Government plans for 200 digital managers

Government may appoint 200 digital managers to work across Whitehall departments as part of its transition to transactional digital services

Government may appoint 200 digital managers to work across Whitehall departments, as part of its transition to transactional digital services, Computer Weekly has learned.

According to a presentation by Government Digital Service (GDS) entitled: Cross Government Digital Strategy: The Direction of Travel, Whitehall is to appoint a “digital 200” cohort to embed digital delivery across government. Most of the digital team is expected to come internally from government.

The slide said government will create: "a cohort of about 200 digital managers across the whole of government, embedding digital delivery into our DNA."

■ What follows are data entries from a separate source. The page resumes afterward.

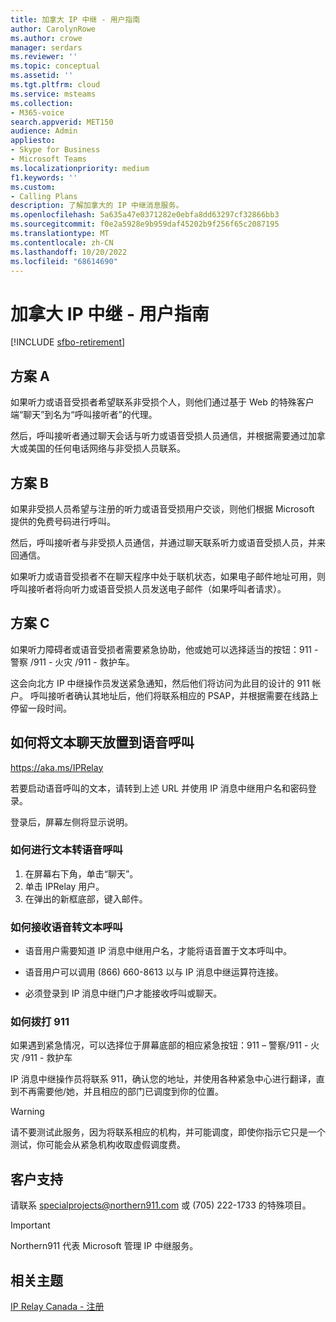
 ```yaml
---
title: 加拿大 IP 中继 - 用户指南
author: CarolynRowe
ms.author: crowe
manager: serdars
ms.reviewer: ''
ms.topic: conceptual
ms.assetid: ''
ms.tgt.pltfrm: cloud
ms.service: msteams
ms.collection:
- M365-voice
search.appverid: MET150
audience: Admin
appliesto:
- Skype for Business
- Microsoft Teams
ms.localizationpriority: medium
f1.keywords: ''
ms.custom:
- Calling Plans
description: 了解加拿大的 IP 中继消息服务。
ms.openlocfilehash: 5a635a47e0371282e0ebfa8dd63297cf32866bb3
ms.sourcegitcommit: f0e2a5928e9b959daf45202b9f256f65c2087195
ms.translationtype: MT
ms.contentlocale: zh-CN
ms.lasthandoff: 10/20/2022
ms.locfileid: "68614690"
---
```

# <a name="ip-relay-in-canada---user-guide"></a>加拿大 IP 中继 - 用户指南

[!INCLUDE [sfbo-retirement](../Skype/Hub/includes/sfbo-retirement.md)]

## <a name="scenario-a"></a>方案 A
  
如果听力或语音受损者希望联系非受损个人，则他们通过基于 Web 的特殊客户端“聊天”到名为“呼叫接听者”的代理。

然后，呼叫接听者通过聊天会话与听力或语音受损人员通信，并根据需要通过加拿大或美国的任何电话网络与非受损人员联系。

## <a name="scenario-b"></a>方案 B

如果非受损人员希望与注册的听力或语音受损用户交谈，则他们根据 Microsoft 提供的免费号码进行呼叫。

然后，呼叫接听者与非受损人员通信，并通过聊天联系听力或语音受损人员，并来回通信。

如果听力或语音受损者不在聊天程序中处于联机状态，如果电子邮件地址可用，则呼叫接听者将向听力或语音受损人员发送电子邮件（如果呼叫者请求）。

## <a name="scenario-c"></a>方案 C

如果听力障碍者或语音受损者需要紧急协助，他或她可以选择适当的按钮：911 - 警察 /911 - 火灾 /911 - 救护车。

这会向北方 IP 中继操作员发送紧急通知，然后他们将访问为此目的设计的 911 帐户。 呼叫接听者确认其地址后，他们将联系相应的 PSAP，并根据需要在线路上停留一段时间。

## <a name="how-to-place-a-text-chat-to-voice-call"></a>如何将文本聊天放置到语音呼叫

https://aka.ms/IPRelay

若要启动语音呼叫的文本，请转到上述 URL 并使用 IP 消息中继用户名和密码登录。

登录后，屏幕左侧将显示说明。

### <a name="how-to-make-a-text-to-voice-call"></a>如何进行文本转语音呼叫

1. 在屏幕右下角，单击“聊天”。
2. 单击 IPRelay 用户。
3. 在弹出的新框底部，键入邮件。

### <a name="how-to-receive-a-voice-to-text-call"></a>如何接收语音转文本呼叫

- 语音用户需要知道 IP 消息中继用户名，才能将语音置于文本呼叫中。

- 语音用户可以调用 (866) 660-8613 以与 IP 消息中继运算符连接。

- 必须登录到 IP 消息中继门户才能接收呼叫或聊天。

### <a name="how-to-place-a-911-call"></a>如何拨打 911

如果遇到紧急情况，可以选择位于屏幕底部的相应紧急按钮：911 – 警察/911 - 火灾 /911 - 救护车

IP 消息中继操作员将联系 911，确认您的地址，并使用各种紧急中心进行翻译，直到不再需要他/她，并且相应的部门已调度到你的位置。

> [!Warning]
> 请不要测试此服务，因为将联系相应的机构，并可能调度，即使你指示它只是一个测试，你可能会从紧急机构收取虚假调度费。

## <a name="customer-support"></a>客户支持
请联系 specialprojects@northern911.com 或 (705) 222-1733 的特殊项目。

> [!Important]
> Northern911 代表 Microsoft 管理 IP 中继服务。

## <a name="related-topics"></a>相关主题

[IP Relay Canada - 注册](ip-relay-canada-email-signup.md)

The news comes as government prepares to switch off its main information services site Directgov to be replaced by Gov.uk, intended to become the single domain through which the public digitally interact with government.

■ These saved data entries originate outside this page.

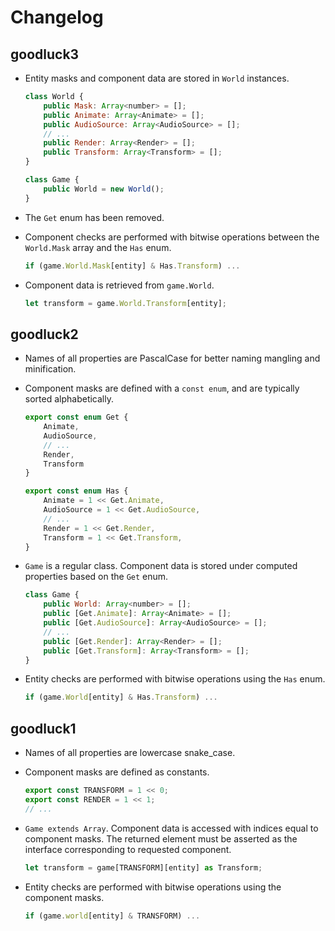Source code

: # Changelog

## goodluck3

- Entity masks and component data are stored in `World` instances.

    ```js
    class World {
        public Mask: Array<number> = [];
        public Animate: Array<Animate> = [];
        public AudioSource: Array<AudioSource> = [];
        // ...
        public Render: Array<Render> = [];
        public Transform: Array<Transform> = [];
    }

    class Game {
        public World = new World();
    }
    ```

- The `Get` enum has been removed.

- Component checks are performed with bitwise operations between the
`World.Mask` array and the `Has` enum.

    ```js
    if (game.World.Mask[entity] & Has.Transform) ...
    ```

- Component data is retrieved from `game.World`.

    ```js
    let transform = game.World.Transform[entity];
    ```

## goodluck2

- Names of all properties are PascalCase for better naming mangling and
minification.

- Component masks are defined with a `const enum`, and are typically sorted
alphabetically.

    ```js
    export const enum Get {
        Animate,
        AudioSource,
        // ...
        Render,
        Transform
    }

    export const enum Has {
        Animate = 1 << Get.Animate,
        AudioSource = 1 << Get.AudioSource,
        // ...
        Render = 1 << Get.Render,
        Transform = 1 << Get.Transform,
    }
    ```

- `Game` is a regular class. Component data is stored under computed
properties based on the `Get` enum.

    ```js
    class Game {
        public World: Array<number> = [];
        public [Get.Animate]: Array<Animate> = [];
        public [Get.AudioSource]: Array<AudioSource> = [];
        // ...
        public [Get.Render]: Array<Render> = [];
        public [Get.Transform]: Array<Transform> = [];
    }
    ```

- Entity checks are performed with bitwise operations using the `Has` enum.

    ```js
    if (game.World[entity] & Has.Transform) ...
    ```

## goodluck1

- Names of all properties are lowercase snake_case.

- Component masks are defined as constants.

    ```js
    export const TRANSFORM = 1 << 0;
    export const RENDER = 1 << 1;
    // ...
    ```

- `Game extends Array`. Component data is accessed with indices equal to
component masks. The returned element must be asserted as the interface corresponding to requested component.

    ```js
    let transform = game[TRANSFORM][entity] as Transform;
    ```

- Entity checks are performed with bitwise operations using the component masks.

    ```js
    if (game.world[entity] & TRANSFORM) ...
    ```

The cohort will comprise digital service managers and digital platform managers to oversee the pan-government move to digital services. 

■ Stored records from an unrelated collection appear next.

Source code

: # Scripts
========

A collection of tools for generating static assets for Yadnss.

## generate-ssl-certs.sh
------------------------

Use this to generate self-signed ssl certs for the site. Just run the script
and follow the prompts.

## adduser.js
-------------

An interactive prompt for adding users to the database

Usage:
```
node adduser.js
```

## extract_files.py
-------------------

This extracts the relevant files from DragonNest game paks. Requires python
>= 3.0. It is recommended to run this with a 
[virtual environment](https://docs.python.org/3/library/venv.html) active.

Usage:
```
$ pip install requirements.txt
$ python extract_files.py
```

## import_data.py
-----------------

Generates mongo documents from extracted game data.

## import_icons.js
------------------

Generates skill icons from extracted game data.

However, GDS has said no plans for the digital managers and their teams have been signed off. It also said no number has yet been decided, with the plans intended to "build significant digital capability in Whitehall."

According to the document the digital service managers will redesign services, deliver agile working and support assisted digital. 

“They’ll live in departments and ALBs [arms length bodies] and will focus on specific services for specific users: with GDS involvement in recruitment,” said the document addressing government CIOs.

The digital platform managers will be based in the Cabinet Office and provide platforms for the whole of government to run the services on.

According to the document, IT legacy systems will be managed by CIOs, who will connect legacy systems to platforms, keeping them going if appropriate, cancelling where possible and managing their dissolution. 

The infrastructure will eventually become commoditised through a move to cloud migration, said the presentation.

It cited BA, Lloyds and the BBC as organisations from which government could learn, as all have inserted platforms across the top of siloed IT systems to enable their digital service delivery.

“We must get rid of the silos, but we can’t wait for them to go, we need a solution for the next 10 years,” said the document.

“But the civil service needs to embrace digital well beyond this transactional/service core,” added the document.

Speaking to Computer Weekly earlier this year on the beta launch of Gov.uk, GDS head Mike Bracken said moving to digital transactional services would be a huge task.

“The delivery of many of those transactions is tied in to a big system integrator model. And there's all the offline stuff too, such as the supply chain management," said Bracken. 

"With HM Revenue & Customs, for example, it is not just about the electronic submission of tax returns, but hundreds of third-party application vendors submitting transactions on behalf of other people.”